Data due Friday evening will probably show consumer prices rose 4 per cent in September, according to the median of 35 estimates in a Bloomberg survey of economists. That pace is faster than the previous month’s, but bang on the target set by the Reserve Bank of India.

Inflation within target and signs that demand may be cooling in the world’s fastest-growing major economy prompted the central bank to keep interest rates on hold last week, and lower the forecast for gains in consumer prices. The RBI expects inflation in the range of 3.9 per cent to 4.5 per cent in the second half of the fiscal year to March 2019, down from 4.8 per cent projected earlier.

While headline inflation has eased in recent months, the core measure, which strips out volatile fuel, food and electricity prices, has been sticky at around 6 per cent.

“We expect core inflation to stay sticky at 5.87 per cent due to the steady build-up of demand-pull price pressures,” said Rupa Rege Nitsure, chief economist with L&T Finance Holdings Ltd. in Mumbai. “Moreover, sustained spikes in Brent crude prices and massive rupee depreciation have clouded the outlook for inflation despite a favourable statistical base.”

That’s reflected in the Monetary Policy Committee’s change in policy stance to “calibrated tightening” from neutral, signaling it’s not done with rate hikes yet. It said that while low food inflation provided comfort, surging oil and volatile financial markets could lead to higher price pressures.


India, which imports more than 80 per cent of its oil needs, is vulnerable to increasing crude prices. Together with the rupee, Asia’s worst-performing major currency this year, this worsens the outlook for inflation and the current-account gap. Besides, the government’s move to raise support prices for farm produce will add to the inflationary pressures.

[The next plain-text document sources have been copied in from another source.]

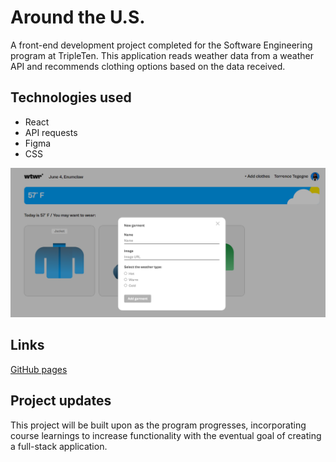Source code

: # Around the U.S.

A front-end development project completed for the Software Engineering program at TripleTen. This application reads weather data from a weather API and recommends clothing options based on the data received.

## Technologies used

- React
- API requests
- Figma
- CSS

![project fullscreen image](./src/assets/wtwr-main.png)

## Links

[GitHub pages](https://lisaatea.github.io/se_project_react/)

## Project updates

This project will be built upon as the program progresses, incorporating course learnings to increase functionality with the eventual goal of creating a full-stack application.

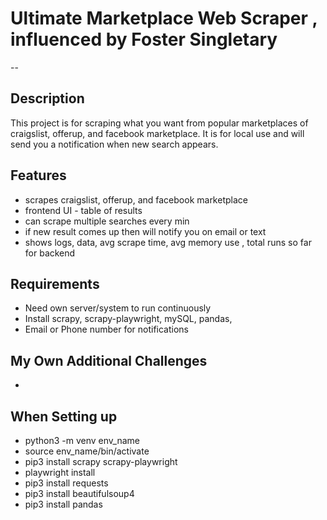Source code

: # Ultimate Marketplace Web Scraper , influenced by Foster Singletary

--

## Description

This project is for scraping what you want from popular marketplaces of craigslist, offerup, and facebook marketplace.
It is for local use and will send you a notification when new search appears.

## Features

- scrapes craigslist, offerup, and facebook marketplace
- frontend UI - table of results
- can scrape multiple searches every min
- if new result comes up then will notify you on email or text
- shows logs, data, avg scrape time, avg memory use , total runs so far for backend

## Requirements

- Need own server/system to run continuously
- Install scrapy, scrapy-playwright, mySQL, pandas,
- Email or Phone number for notifications

## My Own Additional Challenges

-

## When Setting up

- python3 -m venv env_name
- source env_name/bin/activate
- pip3 install scrapy scrapy-playwright
- playwright install
- pip3 install requests
- pip3 install beautifulsoup4
- pip3 install pandas
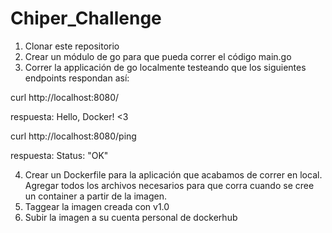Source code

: # Chiper_Challenge


1. Clonar este repositorio
2. Crear un módulo de go para que pueda correr el código main.go
3. Correr la applicación de go localmente testeando que los siguientes endpoints respondan así:

curl http://localhost:8080/

respuesta: Hello, Docker! <3

curl http://localhost:8080/ping 

respuesta: Status: "OK"

4.  Crear un Dockerfile para la aplicación que acabamos de correr en local. Agregar todos los archivos necesarios para que corra cuando se cree un container a partir de la imagen.
5. Taggear la imagen creada con v1.0
6. Subir la imagen a su cuenta personal de dockerhub   
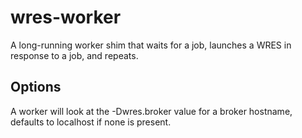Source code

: # wres-worker

A long-running worker shim that waits for a job, launches a WRES in response
to a job, and repeats.

## Options

A worker will look at the -Dwres.broker value for a broker hostname, defaults
to localhost if none is present.
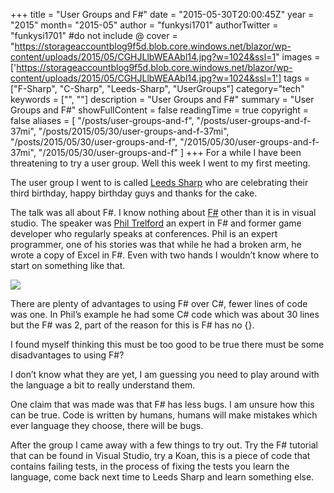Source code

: +++
title = "User Groups and F#"
date = "2015-05-30T20:00:45Z"
year = "2015"
month= "2015-05"
author = "funkysi1701"
authorTwitter = "funkysi1701" #do not include @
cover = "https://storageaccountblog9f5d.blob.core.windows.net/blazor/wp-content/uploads/2015/05/CGHJLlbWEAAbl14.jpg?w=1024&ssl=1"
images = ['https://storageaccountblog9f5d.blob.core.windows.net/blazor/wp-content/uploads/2015/05/CGHJLlbWEAAbl14.jpg?w=1024&ssl=1']
tags = ["F-Sharp", "C-Sharp",  "Leeds-Sharp", "UserGroups"]
category="tech"
keywords = ["", ""]
description =  "User Groups and F#"
summary = "User Groups and F#"
showFullContent = false
readingTime = true
copyright = false
aliases = [
    "/posts/user-groups-and-f",
    "/posts/user-groups-and-f-37mi",
    "/posts/2015/05/30/user-groups-and-f-37mi",
    "/posts/2015/05/30/user-groups-and-f",
    "/2015/05/30/user-groups-and-f-37mi",
    "/2015/05/30/user-groups-and-f"
]
+++
For a while I have been threatening to try a user group. Well this week I went to my first meeting.

The user group I went to is called [Leeds Sharp](https://www.meetup.com/Leeds-Sharp/) who are celebrating their third birthday, happy birthday guys and thanks for the cake.

The talk was all about F#. I know nothing about [F#](https://fsharp.org/) other than it is in visual studio. The speaker was [Phil Trelford](https://twitter.com/ptrelford) an expert in F# and former game developer who regularly speaks at conferences. Phil is an expert programmer, one of his stories was that while he had a broken arm, he wrote a copy of Excel in F#. Even with two hands I wouldn’t know where to start on something like that.

![](https://storageaccountblog9f5d.blob.core.windows.net/blazor/wp-content/uploads/2015/05/CGHJLlbWEAAbl14.jpg?w=1024&ssl=1)

There are plenty of advantages to using F# over C#, fewer lines of code was one. In Phil’s example he had some C# code which was about 30 lines but the F# was 2, part of the reason for this is F# has no {}.

I found myself thinking this must be too good to be true there must be some disadvantages to using F#?

I don’t know what they are yet, I am guessing you need to play around with the language a bit to really understand them.

One claim that was made was that F# has less bugs. I am unsure how this can be true. Code is written by humans, humans will make mistakes which ever language they choose, there will be bugs.

After the group I came away with a few things to try out. Try the F# tutorial that can be found in Visual Studio, try a Koan, this is a piece of code that contains failing tests, in the process of fixing the tests you learn the language, come back next time to Leeds Sharp and learn something else.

According to the central bank, a 20 per cent increase in the price of the Indian basket of crude to $96 a barrel would dent growth by 30 basis points and stoke inflation by 40 basis points. The price of Brent crude, the benchmark for half the world’s oil, is hovering above $80 per barrel as impending American sanctions squeeze Iranian exports and an economic crisis in Venezuela disrupts supplies.


“We do not think that the RBI’s rate-hike cycle has come to an end,” said Sujan Hajra, chief economist at Anand Rathi Financial Services Ltd. “Yet, with the real policy rate at 250-300 basis points, headroom for the RBI to carry out rate hikes is limited unless inflation crosses 5 per cent consistently.”